Because my husband insisted on family trips; because I had my children cook with me; because I discussed my kids' books with them; because I lightened up over the years; and then finally, because I learned to listen to my kids even when I disagreed with them...I believe that, enough of the time (whatever "enough" is), I was "there for them" or "there with them".  The homeschooling helped...but it wasn't just that I homeschooled them.  It was because I learned to set aside the slavery to a pre-planned curriculum and accountability, as well as my slavery to my family.  I could work hard for my family but I eventually had to learn to put them ahead of all the tasks that I did for them. I also learned to deal with my own issues, instead of sweeping them under the rug, so that I could better help them deal with theirs (okay, maybe that wasn't the reason I dealt with mine, but being better able to help them was part of the result). And I learned to have some time to myself, so that when I have time with them, I can be there for them and with them.

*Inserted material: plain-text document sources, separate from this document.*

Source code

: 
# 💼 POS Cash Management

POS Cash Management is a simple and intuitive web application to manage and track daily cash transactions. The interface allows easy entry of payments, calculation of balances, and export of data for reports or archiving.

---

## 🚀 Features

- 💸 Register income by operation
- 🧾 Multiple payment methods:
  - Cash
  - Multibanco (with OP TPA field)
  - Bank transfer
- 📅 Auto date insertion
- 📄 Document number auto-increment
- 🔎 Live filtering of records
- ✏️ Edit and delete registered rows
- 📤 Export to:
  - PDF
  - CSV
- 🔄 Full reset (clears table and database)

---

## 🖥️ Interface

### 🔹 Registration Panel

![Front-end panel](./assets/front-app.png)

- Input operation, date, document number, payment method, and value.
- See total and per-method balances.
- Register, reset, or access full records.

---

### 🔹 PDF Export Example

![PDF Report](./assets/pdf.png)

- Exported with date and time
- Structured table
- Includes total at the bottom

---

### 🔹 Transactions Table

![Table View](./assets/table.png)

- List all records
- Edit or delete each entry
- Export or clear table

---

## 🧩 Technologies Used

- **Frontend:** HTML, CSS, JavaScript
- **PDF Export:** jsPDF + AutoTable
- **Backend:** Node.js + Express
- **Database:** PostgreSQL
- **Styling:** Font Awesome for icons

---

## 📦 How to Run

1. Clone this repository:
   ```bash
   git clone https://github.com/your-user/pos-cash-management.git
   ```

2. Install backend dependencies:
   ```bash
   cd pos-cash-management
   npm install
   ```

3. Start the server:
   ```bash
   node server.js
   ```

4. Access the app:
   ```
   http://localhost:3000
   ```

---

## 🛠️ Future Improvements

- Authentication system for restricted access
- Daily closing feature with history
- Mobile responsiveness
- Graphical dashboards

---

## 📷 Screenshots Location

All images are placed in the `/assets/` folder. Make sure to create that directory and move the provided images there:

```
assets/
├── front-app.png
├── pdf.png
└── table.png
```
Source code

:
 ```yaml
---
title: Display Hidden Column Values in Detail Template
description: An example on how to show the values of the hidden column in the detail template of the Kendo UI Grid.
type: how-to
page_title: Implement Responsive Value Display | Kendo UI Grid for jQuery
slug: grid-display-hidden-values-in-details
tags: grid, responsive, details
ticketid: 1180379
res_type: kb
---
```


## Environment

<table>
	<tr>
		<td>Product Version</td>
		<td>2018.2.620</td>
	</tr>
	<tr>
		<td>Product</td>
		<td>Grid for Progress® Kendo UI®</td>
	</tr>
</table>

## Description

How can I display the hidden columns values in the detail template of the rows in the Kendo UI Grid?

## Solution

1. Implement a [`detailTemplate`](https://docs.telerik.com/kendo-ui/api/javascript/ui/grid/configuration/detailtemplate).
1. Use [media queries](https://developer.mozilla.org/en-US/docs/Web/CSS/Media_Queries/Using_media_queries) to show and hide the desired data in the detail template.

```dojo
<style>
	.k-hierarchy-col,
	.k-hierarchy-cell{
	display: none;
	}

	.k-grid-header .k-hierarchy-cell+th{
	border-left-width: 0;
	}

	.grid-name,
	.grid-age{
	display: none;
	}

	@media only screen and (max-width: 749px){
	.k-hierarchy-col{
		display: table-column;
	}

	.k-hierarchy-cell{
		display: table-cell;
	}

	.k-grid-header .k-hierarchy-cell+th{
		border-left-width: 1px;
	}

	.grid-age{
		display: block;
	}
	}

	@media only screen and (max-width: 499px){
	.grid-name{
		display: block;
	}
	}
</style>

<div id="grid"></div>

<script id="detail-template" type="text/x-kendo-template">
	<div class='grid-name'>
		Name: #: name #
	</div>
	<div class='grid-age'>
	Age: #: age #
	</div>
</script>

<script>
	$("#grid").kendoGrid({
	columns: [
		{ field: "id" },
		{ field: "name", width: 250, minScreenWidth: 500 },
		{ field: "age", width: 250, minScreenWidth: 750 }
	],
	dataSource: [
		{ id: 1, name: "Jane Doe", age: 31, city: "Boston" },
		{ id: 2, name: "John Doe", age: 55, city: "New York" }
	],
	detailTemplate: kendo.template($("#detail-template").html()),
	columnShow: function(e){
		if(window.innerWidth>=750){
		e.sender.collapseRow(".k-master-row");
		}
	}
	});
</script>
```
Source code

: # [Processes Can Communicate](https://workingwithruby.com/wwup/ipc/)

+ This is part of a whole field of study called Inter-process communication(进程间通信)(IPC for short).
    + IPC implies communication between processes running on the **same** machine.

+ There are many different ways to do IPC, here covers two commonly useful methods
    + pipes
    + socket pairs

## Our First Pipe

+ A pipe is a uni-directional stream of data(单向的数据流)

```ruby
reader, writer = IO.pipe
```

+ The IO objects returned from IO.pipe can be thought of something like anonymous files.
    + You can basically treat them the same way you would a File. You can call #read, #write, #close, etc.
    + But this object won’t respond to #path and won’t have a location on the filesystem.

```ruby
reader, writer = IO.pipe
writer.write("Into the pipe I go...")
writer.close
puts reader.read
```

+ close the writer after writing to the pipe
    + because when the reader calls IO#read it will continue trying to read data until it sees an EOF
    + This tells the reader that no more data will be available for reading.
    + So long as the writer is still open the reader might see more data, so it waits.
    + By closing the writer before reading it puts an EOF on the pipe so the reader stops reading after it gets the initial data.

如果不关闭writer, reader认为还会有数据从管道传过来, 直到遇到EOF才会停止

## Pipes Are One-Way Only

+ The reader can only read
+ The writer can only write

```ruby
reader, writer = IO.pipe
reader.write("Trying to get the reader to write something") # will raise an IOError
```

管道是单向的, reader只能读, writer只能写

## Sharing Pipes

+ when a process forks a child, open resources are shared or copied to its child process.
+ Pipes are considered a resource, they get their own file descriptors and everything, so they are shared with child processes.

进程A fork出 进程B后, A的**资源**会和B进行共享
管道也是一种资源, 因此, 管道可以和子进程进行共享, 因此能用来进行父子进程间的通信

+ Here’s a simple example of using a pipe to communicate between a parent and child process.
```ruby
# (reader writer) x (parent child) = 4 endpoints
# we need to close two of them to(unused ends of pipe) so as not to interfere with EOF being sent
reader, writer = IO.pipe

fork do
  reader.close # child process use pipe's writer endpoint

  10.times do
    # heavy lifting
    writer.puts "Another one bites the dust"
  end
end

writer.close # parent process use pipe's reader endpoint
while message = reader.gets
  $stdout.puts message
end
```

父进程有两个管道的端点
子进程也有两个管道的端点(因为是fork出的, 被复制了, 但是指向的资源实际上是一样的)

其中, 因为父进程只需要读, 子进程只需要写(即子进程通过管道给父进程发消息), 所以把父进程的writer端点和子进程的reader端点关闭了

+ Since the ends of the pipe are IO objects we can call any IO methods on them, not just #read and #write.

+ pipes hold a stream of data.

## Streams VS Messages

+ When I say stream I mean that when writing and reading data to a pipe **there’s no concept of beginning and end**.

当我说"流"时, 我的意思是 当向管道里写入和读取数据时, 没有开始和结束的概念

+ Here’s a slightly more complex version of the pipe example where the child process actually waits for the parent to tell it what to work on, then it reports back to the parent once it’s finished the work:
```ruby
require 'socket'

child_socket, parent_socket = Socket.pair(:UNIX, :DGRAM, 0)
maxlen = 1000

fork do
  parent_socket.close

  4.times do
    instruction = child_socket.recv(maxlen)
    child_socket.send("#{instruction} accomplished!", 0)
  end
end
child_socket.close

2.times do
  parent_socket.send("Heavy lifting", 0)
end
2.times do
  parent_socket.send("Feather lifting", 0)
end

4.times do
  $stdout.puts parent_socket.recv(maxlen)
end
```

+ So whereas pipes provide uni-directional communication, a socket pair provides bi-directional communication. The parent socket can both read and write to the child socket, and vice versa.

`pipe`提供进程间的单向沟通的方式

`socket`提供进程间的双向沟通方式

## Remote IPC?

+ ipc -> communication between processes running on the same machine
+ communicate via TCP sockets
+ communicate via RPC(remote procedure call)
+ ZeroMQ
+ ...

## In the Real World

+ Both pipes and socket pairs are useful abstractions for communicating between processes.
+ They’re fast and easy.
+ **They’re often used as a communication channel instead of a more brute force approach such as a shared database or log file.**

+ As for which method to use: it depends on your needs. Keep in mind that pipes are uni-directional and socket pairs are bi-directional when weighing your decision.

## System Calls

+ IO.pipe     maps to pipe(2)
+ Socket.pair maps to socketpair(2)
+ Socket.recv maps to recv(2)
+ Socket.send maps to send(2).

Whether you homeschool, or you run a chauffering service to school and soccer and dance, whether you're a parent or a spouse, or a single person, I would like to invite you to learn a lesson that I learned, a lesson that I am still working on learning, every single day.  Be present in the moment. By that, I don't mean you should never deal with past issues; dealing with them may help you to live in the present.  I don't mean you shouldn't have dreams and goals for the future.  That may help you to be happier, as well as to have more "moments" in the future.

But, let's keep on trying to be present to those we love.  If you have children, I would encourage you to read to them. Listen to them read to you.  If they know how to read and you are not comfortable with introducing reading aloud together at this point, then read some of what they read, too, and discuss it together, in a friendly way.  Sit side by side if you read together, or while you help them with homework.  Sit side by side on the sofa and look through photo albums (Am I dating myself? Okay, look at pictures on the laptop?).  When your teens say things that you find outrageous, you may want to ask them to talk about those things out of earshot of the 'littles', but find a time and place that they can discuss them - and be willing to hear them out.  Give your own views gently, not as though it's as simple as them being wrong and you being right because you are the parent, but truly listening, and then give them valid reasons for your position...or do research together on the topic.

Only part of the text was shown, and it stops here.